One of the major misconceptions regarding Apple Pay is how this is not a new form of payments by any means. Apple Pay uses old, defunct payment systems such as plastic cards, and combines it with [somewhat] new technology. While this combination is a slightly more convenient way of paying, the same restrictions apply regarding participating banks and upgraded payment terminals.
By storing such sensitive financial data on a mobile device, the question became whether or not Apple was doing enough to encrypt payment details. For quite some time, the company refused to comment on how they were protecting financial data, which caused a lot of concern and frustration among Apple Pay users in the early days.
But that is not the only issue Apple Pay is facing, as the service still doesn’t accept every individual plastic card in the US. Part of this depends on participating banks, and whether or not the card is officially listed as “compatible”. Despite all of that, users are regularly faced with cards that can’t be added to the mobile payment solution for some unknown reason.

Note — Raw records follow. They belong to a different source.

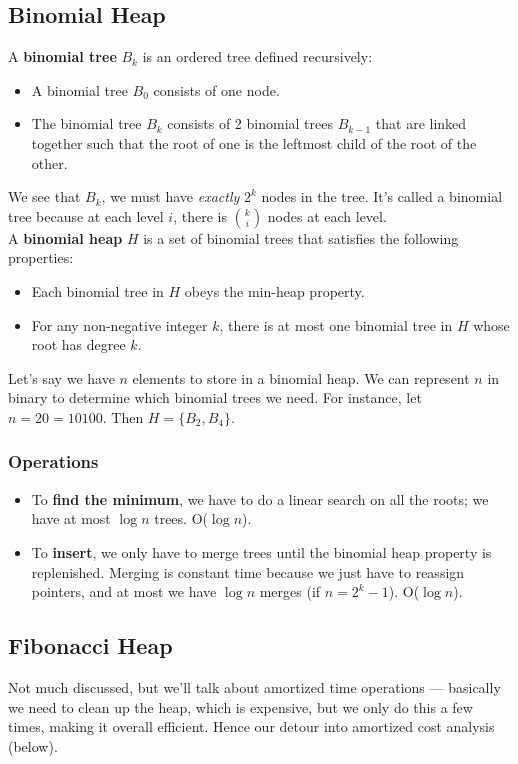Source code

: \documentclass[11pt]{article}
\begin{document}
\subsection{Binomial Heap}
\begin{tcolorbox}
A \textbf{binomial tree} $B_k$ is an ordered tree defined recursively:
\begin{itemize}
    \item A binomial tree $B_0$ consists of one node.
    \item The binomial tree $B_k$ consists of 2 binomial trees $B_{k-1}$ that are linked together such that the root of one is the leftmost child of the root of the other.
\end{itemize}

We see that $B_k$, we must have \textit{exactly} $2^k$ nodes in the tree. It's called a binomial tree because at each level $i$, there is $\binom{k}{i}$ nodes at each level. \\[0.5em]
A \textbf{binomial heap} $H$ is a set of binomial trees that satisfies the following properties:
\begin{itemize}
    \item Each binomial tree in $H$ obeys the min-heap property.
    \item For any non-negative integer $k$, there is at most one binomial tree in $H$ whose root has degree $k$.
\end{itemize}
\end{tcolorbox}

Let's say we have $n$ elements to store in a binomial heap. We can represent $n$ in binary to determine which binomial trees we need. For instance, let $n = 20 = 10100$. Then $H = \{B_2, B_4\}$.

\subsubsection{Operations}
\begin{itemize}
    \item To \textbf{find the minimum}, we have to do a linear search on all the roots; we have at most $\log n$ trees. O($\log n$).
    \item To \textbf{insert}, we only have to merge trees until the binomial heap property is replenished. Merging is constant time because we just have to reassign pointers, and at most we have $\log n$ merges (if $n = 2^k-1$). O($\log n$).
\end{itemize}

\subsection{Fibonacci Heap}
Not much discussed, but we'll talk about amortized time operations --- basically we need to clean up the heap, which is expensive, but we only do this a few times, making it overall efficient. Hence our detour into amortized cost analysis (below).
\end{document}
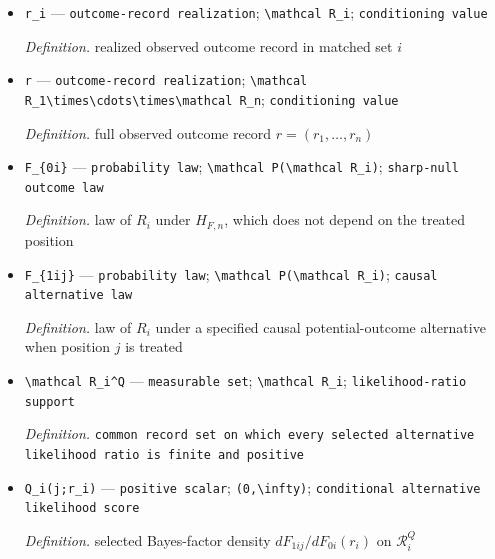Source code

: \documentclass{article}
\begin{document}
\begin{itemize}
  \item \texttt{r\_\allowbreak{}i} --- \texttt{outcome-\allowbreak{}record realization}; \texttt{\textbackslash{}\allowbreak{}mathcal R\_\allowbreak{}i}; \texttt{conditioning value}
  \par\smallskip\noindent\emph{Definition.} realized observed outcome record in matched set \(i\)
  \item \texttt{r} --- \texttt{outcome-\allowbreak{}record realization}; \texttt{\textbackslash{}\allowbreak{}mathcal R\_\allowbreak{}1\textbackslash{}\allowbreak{}times\textbackslash{}\allowbreak{}cdots\textbackslash{}\allowbreak{}times\textbackslash{}\allowbreak{}mathcal R\_\allowbreak{}n}; \texttt{conditioning value}
  \par\smallskip\noindent\emph{Definition.} full observed outcome record \(r=(r_1,\ldots,r_n)\)
  \item \texttt{F\_\allowbreak{}\{0i\}\allowbreak{}} --- \texttt{probability law}; \texttt{\textbackslash{}\allowbreak{}mathcal P(\textbackslash{}\allowbreak{}mathcal R\_\allowbreak{}i)}; \texttt{sharp-\allowbreak{}null outcome law}
  \par\smallskip\noindent\emph{Definition.} law of \(R_i\) under \(H_{F,n}\), which does not depend on the treated position
  \item \texttt{F\_\allowbreak{}\{1ij\}\allowbreak{}} --- \texttt{probability law}; \texttt{\textbackslash{}\allowbreak{}mathcal P(\textbackslash{}\allowbreak{}mathcal R\_\allowbreak{}i)}; \texttt{causal alternative law}
  \par\smallskip\noindent\emph{Definition.} law of \(R_i\) under a specified causal potential-outcome alternative when position \(j\) is treated
  \item \texttt{\textbackslash{}\allowbreak{}mathcal R\_\allowbreak{}i\textasciicircum{}Q} --- \texttt{measurable set}; \texttt{\textbackslash{}\allowbreak{}mathcal R\_\allowbreak{}i}; \texttt{likelihood-\allowbreak{}ratio support}
  \par\smallskip\noindent\emph{Definition.} \texttt{common record set on which every selected alternative likelihood ratio is finite and positive}
  \item \texttt{Q\_\allowbreak{}i(j;\allowbreak{}r\_\allowbreak{}i)} --- \texttt{positive scalar}; \texttt{(0,\allowbreak{}\textbackslash{}\allowbreak{}infty)}; \texttt{conditional alternative likelihood score}
  \par\smallskip\noindent\emph{Definition.} selected Bayes-factor density \(dF_{1ij}/dF_{0i}(r_i)\) on \(\mathcal R_i^Q\)

\end{itemize}
\end{document}
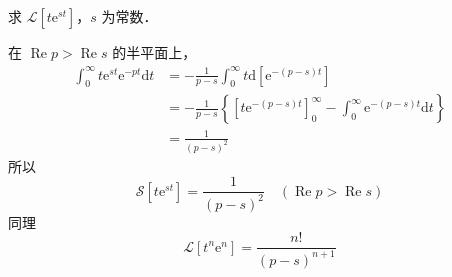\begin{example}{}
求 $\mathscr L[t\mathrm e^{st}]$，$s$ 为常数．

在 $\operatorname{Re} p>\operatorname{Re} s$ 的半平面上，
\begin{equation}
\begin{aligned} \int_{0}^{\infty} t \mathrm{e}^{s t} \mathrm{e}^{-p t} \mathrm{d} t &=-\frac{1}{p-s} \int_{0}^{\infty} t \mathrm{d}\left[\mathrm{e}^{-(p-s) t}\right] \\ &=-\frac{1}{p-s}\left\{\left[t \mathrm{e}^{-(p-s) t}\right]_{0}^{\infty}-\int_{0}^{\infty} \mathrm{e}^{-(p-s) t} \mathrm{d} t\right\} \\ &=\frac{1}{(p-s)^{2}} \end{aligned}
\end{equation}
所以
\begin{equation}
\mathscr{S}\left[t \mathrm{e}^{s t}\right]=\frac{1}{(p-s)^{2}} \quad(\operatorname{Re} p>\operatorname{Re} s)
\end{equation}
同理
\begin{equation}
\mathscr{L}\left[t^{n} \mathrm{e}^{n}\right]=\frac{n !}{(p-s)^{n+1}}
\end{equation}
\end{example}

Solutions like Apple Pay will stand or fall based on retailer adoption. Before a merchant can accept Apple Pay, they will need to upgrade the payment terminals, which brings forth an additional cost. For smaller businesses, this cost cannot be justified, and even larger businesses are not seeing the value in Apple Pay in its current state.
Last but not last, Apple Pay transactions can get declined randomly without any proper indication as to why this is happening. Swiping the physical card during checkout will work in most cases, only adding to the mysterious workings of Apple Pay itself. As a result, a fair few consumers will stop using this buggy mobile payment solution altogether, and stick to plastic cards for the time being.
Unlike Apple Pay, Bitcoin offers a completely different experience. Since there is no meddling by banks nor any payment terminals to upgrade, Bitcoin is an open ecosystem anyone can enter without additional costs. However, just like Apple Pay, Bitcoin adoption is rather slow, and it will take some time before it becomes a mainstream form of payment.
However, from the look of things, Bitcoin has a better chance of being embraced by mainstream consumers, compared to Apple Pay or any other mobile payment alternative. Because digital currency does not rely on banks or central institutions, it can be used anywhere in the world at any given time, without exchange rates or different fee structures to worry about.